New York, May 9, 2026, 13:02 (EDT)
The S&P 500 and Nasdaq both set new records to close out the week, powered by gains in AI-focused stocks and a stronger April jobs report. Friday saw the S&P 500 jump 0.84% to 7,398.93, while the Nasdaq surged 1.71% to 26,247.08. The Dow Jones Industrial Average barely moved, adding just 0.02% and finishing at 49,609.16.
This rally isn’t just another pop—momentum has picked up. The S&P 500 climbed 2.3% this week. Nasdaq surged 4.5%. The Dow’s up 0.2%. Russell 2000, tracking smaller names, finished 1.7% higher.
The Fed has a stake here. For April, nonfarm payrolls—jobs tracked by the government outside agriculture and a handful of other sectors—climbed by 115,000, holding the unemployment rate steady at 4.3%, according to the Labor Department’s Bureau of Labor Statistics. Health care, transportation and warehousing, plus retail, all posted gains.
The jobs data eased some of the anxiety around growth, but muddied the waters for those hoping for a clear rate-cut path. Robert Pavlik, senior portfolio manager at Dakota Wealth, called the report evidence of a solid—if not spectacular—economy, adding it reassured investors that the latest round of strong earnings wasn’t just a fluke.
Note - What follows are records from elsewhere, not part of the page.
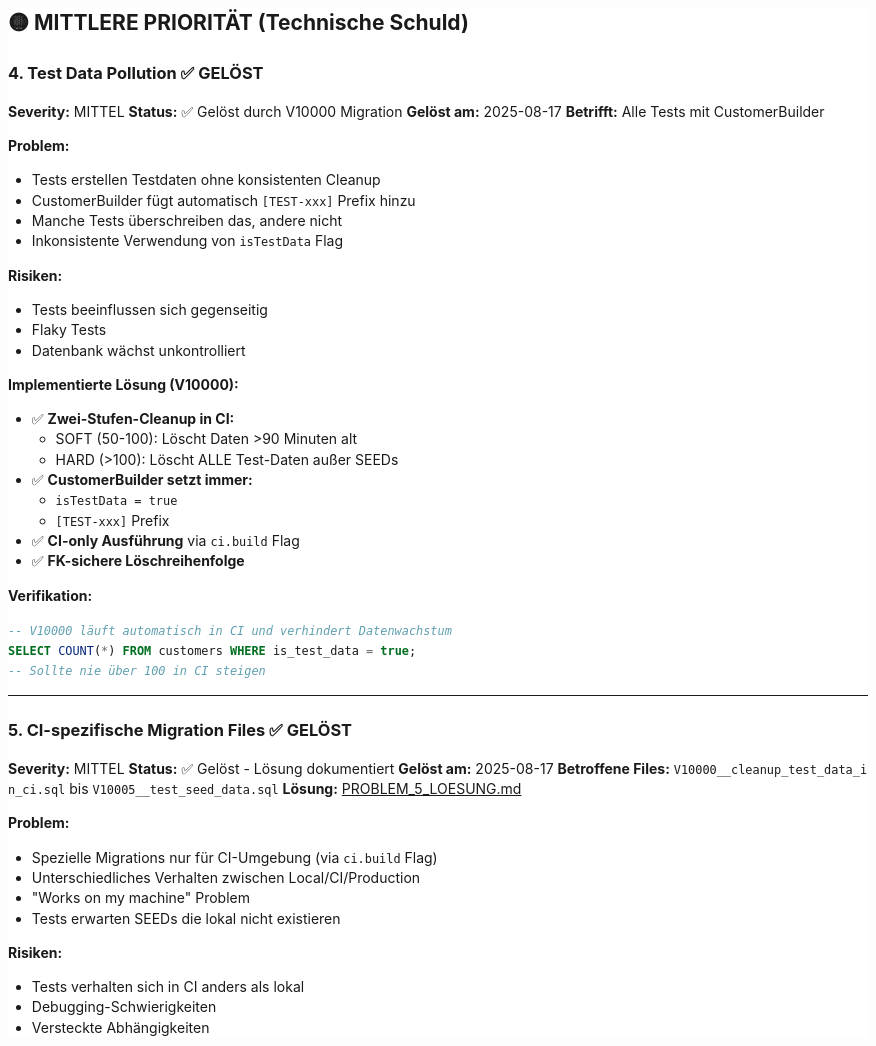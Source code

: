 
## 🟡 MITTLERE PRIORITÄT (Technische Schuld)

### 4. Test Data Pollution ✅ GELÖST
**Severity:** MITTEL
**Status:** ✅ Gelöst durch V10000 Migration
**Gelöst am:** 2025-08-17
**Betrifft:** Alle Tests mit CustomerBuilder

**Problem:**
- Tests erstellen Testdaten ohne konsistenten Cleanup
- CustomerBuilder fügt automatisch `[TEST-xxx]` Prefix hinzu
- Manche Tests überschreiben das, andere nicht
- Inkonsistente Verwendung von `isTestData` Flag

**Risiken:**
- Tests beeinflussen sich gegenseitig
- Flaky Tests
- Datenbank wächst unkontrolliert

**Implementierte Lösung (V10000):**
- ✅ **Zwei-Stufen-Cleanup in CI:**
  - SOFT (50-100): Löscht Daten >90 Minuten alt
  - HARD (>100): Löscht ALLE Test-Daten außer SEEDs
- ✅ **CustomerBuilder setzt immer:** 
  - `isTestData = true`
  - `[TEST-xxx]` Prefix
- ✅ **CI-only Ausführung** via `ci.build` Flag
- ✅ **FK-sichere Löschreihenfolge**

**Verifikation:**
```sql
-- V10000 läuft automatisch in CI und verhindert Datenwachstum
SELECT COUNT(*) FROM customers WHERE is_test_data = true;
-- Sollte nie über 100 in CI steigen
```

---

### 5. CI-spezifische Migration Files ✅ GELÖST
**Severity:** MITTEL
**Status:** ✅ Gelöst - Lösung dokumentiert
**Gelöst am:** 2025-08-17
**Betroffene Files:** `V10000__cleanup_test_data_in_ci.sql` bis `V10005__test_seed_data.sql`
**Lösung:** [PROBLEM_5_LOESUNG.md](./PROBLEM_5_LOESUNG.md)

**Problem:**
- Spezielle Migrations nur für CI-Umgebung (via `ci.build` Flag)
- Unterschiedliches Verhalten zwischen Local/CI/Production
- "Works on my machine" Problem
- Tests erwarten SEEDs die lokal nicht existieren

**Risiken:**
- Tests verhalten sich in CI anders als lokal
- Debugging-Schwierigkeiten
- Versteckte Abhängigkeiten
AI stocks stayed in focus this week. Nvidia picked up 1.8% Friday. Micron Technology and Sandisk both soared over 15%, fueled by data-center demand. The Philadelphia SE Semiconductor index posted another strong move, lifting its second-quarter climb to 55%.
Profit numbers supported the move. S&P 500 companies look set for almost 29% earnings growth from a year ago in the first quarter, with 83% of the 440 firms reporting so far topping analyst projections, LSEG data cited by Reuters shows. “This is an economy that seems hard to wreck,” said Rob Williams, chief investment strategist at Sage Advisory Services. Reuters
Strategists shifted their outlook as well. RBC Capital Markets bumped up its S&P 500 year-end call to 7,900 from 7,750, pointing to steady earnings growth and momentum in sectors tied to AI. The firm flagged ongoing earnings upgrades and appetite for AI-related infrastructure as key drivers behind the higher valuations, despite the drag from inflation, interest rate questions, and global tensions.
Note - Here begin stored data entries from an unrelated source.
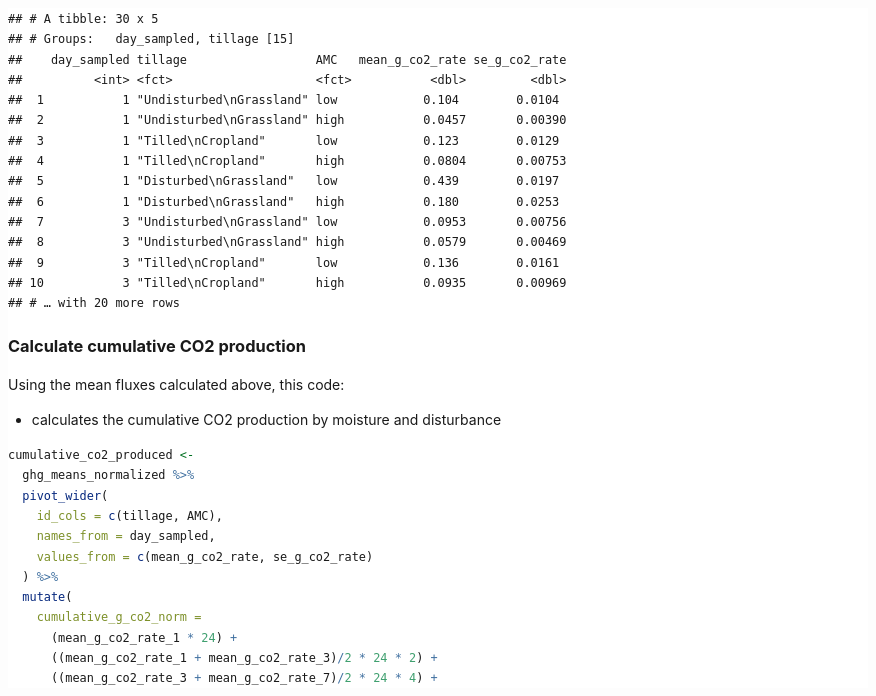     ## # A tibble: 30 x 5
    ## # Groups:   day_sampled, tillage [15]
    ##    day_sampled tillage                  AMC   mean_g_co2_rate se_g_co2_rate
    ##          <int> <fct>                    <fct>           <dbl>         <dbl>
    ##  1           1 "Undisturbed\nGrassland" low            0.104        0.0104 
    ##  2           1 "Undisturbed\nGrassland" high           0.0457       0.00390
    ##  3           1 "Tilled\nCropland"       low            0.123        0.0129 
    ##  4           1 "Tilled\nCropland"       high           0.0804       0.00753
    ##  5           1 "Disturbed\nGrassland"   low            0.439        0.0197 
    ##  6           1 "Disturbed\nGrassland"   high           0.180        0.0253 
    ##  7           3 "Undisturbed\nGrassland" low            0.0953       0.00756
    ##  8           3 "Undisturbed\nGrassland" high           0.0579       0.00469
    ##  9           3 "Tilled\nCropland"       low            0.136        0.0161 
    ## 10           3 "Tilled\nCropland"       high           0.0935       0.00969
    ## # … with 20 more rows

### Calculate cumulative CO2 production

Using the mean fluxes calculated above, this code:

  - calculates the cumulative CO2 production by moisture and disturbance



``` r
cumulative_co2_produced <- 
  ghg_means_normalized %>% 
  pivot_wider(
    id_cols = c(tillage, AMC), 
    names_from = day_sampled, 
    values_from = c(mean_g_co2_rate, se_g_co2_rate)
  ) %>% 
  mutate(
    cumulative_g_co2_norm = 
      (mean_g_co2_rate_1 * 24) + 
      ((mean_g_co2_rate_1 + mean_g_co2_rate_3)/2 * 24 * 2) + 
      ((mean_g_co2_rate_3 + mean_g_co2_rate_7)/2 * 24 * 4) + 
```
Pockets of weakness showed up beneath the headline gains. Cloudflare is slashing about 20% of its staff and sees Q2 revenue coming in just under analyst forecasts. Expedia, for its part, flagged a hit to bookings from the Middle East conflict—Booking Holdings, Marriott, and Hilton all pointed to similar pressure related to the war.
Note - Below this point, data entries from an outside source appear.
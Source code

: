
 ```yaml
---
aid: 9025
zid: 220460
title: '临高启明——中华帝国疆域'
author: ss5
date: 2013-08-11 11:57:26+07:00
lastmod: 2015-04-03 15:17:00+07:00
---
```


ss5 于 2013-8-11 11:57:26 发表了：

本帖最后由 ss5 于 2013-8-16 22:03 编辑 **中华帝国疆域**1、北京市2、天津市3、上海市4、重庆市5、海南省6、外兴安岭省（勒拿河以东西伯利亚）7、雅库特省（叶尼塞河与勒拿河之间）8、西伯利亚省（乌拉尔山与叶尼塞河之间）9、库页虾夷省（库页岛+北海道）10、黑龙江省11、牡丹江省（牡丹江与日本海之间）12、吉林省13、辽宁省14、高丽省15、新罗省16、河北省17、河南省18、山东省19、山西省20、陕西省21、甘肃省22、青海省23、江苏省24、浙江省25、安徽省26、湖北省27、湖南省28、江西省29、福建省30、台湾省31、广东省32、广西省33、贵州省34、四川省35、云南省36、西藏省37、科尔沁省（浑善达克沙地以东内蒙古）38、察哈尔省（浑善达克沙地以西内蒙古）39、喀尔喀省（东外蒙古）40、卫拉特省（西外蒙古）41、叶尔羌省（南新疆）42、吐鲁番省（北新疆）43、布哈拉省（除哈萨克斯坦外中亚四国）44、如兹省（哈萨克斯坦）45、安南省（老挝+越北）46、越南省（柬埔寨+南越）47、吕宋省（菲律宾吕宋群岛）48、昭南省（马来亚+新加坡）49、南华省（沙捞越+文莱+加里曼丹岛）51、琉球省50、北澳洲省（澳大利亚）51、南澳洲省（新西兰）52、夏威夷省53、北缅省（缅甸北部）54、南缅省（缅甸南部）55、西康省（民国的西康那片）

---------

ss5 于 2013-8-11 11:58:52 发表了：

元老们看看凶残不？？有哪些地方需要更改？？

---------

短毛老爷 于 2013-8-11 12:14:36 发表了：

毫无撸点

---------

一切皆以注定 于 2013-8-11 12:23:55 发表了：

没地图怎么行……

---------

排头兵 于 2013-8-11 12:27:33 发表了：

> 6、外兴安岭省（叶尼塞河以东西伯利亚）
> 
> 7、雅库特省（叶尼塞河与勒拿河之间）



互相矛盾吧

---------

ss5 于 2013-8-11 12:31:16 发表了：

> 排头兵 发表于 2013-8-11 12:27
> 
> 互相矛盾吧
While traders shrugged, consumers grew gloomier. The University of Michigan’s consumer sentiment index dropped to 48.2 in early May, down from April’s 49.8—a record low—after gasoline prices tightened the squeeze on wallets. “Soaring prices at the pump” were behind the decline, survey director Joanne Hsu said. Reuters
The risk section is anything but minor. According to a Federal Reserve financial-stability report out Friday, survey participants flagged geopolitical risk and the oil shock as their top concerns—75% called out geopolitical risk, and 70% pointed to the oil shock. The report flagged that elevated inflation and rates might trigger “declines in asset prices.” Reuters
The rally faces a tougher hurdle next week. All eyes turn to consumer and producer prices, with retail sales also on the docket. April’s consumer price index is set for a 0.6% increase, Reuters says, citing a poll. But it’s the core CPI—excluding food and energy—that could draw sharper scrutiny in the wake of the latest oil jump.
Traders will be watching for updates out of Iran, developments at the Strait of Hormuz, and the upcoming Trump-Xi summit—rare earths and tech access likely taking center stage in those talks. Earnings are on deck for Cisco and Applied Materials next week; Nvidia and Walmart follow later this month.
The tape’s holding up for now. S&P 500 and Nasdaq just notched a sixth consecutive weekly win—the longest stretch since October 2024. The Dow, for its part, has two weeks up in a row. The tougher call is what happens if inflation, oil, or geopolitics stop playing along. Can AI earnings shoulder the load?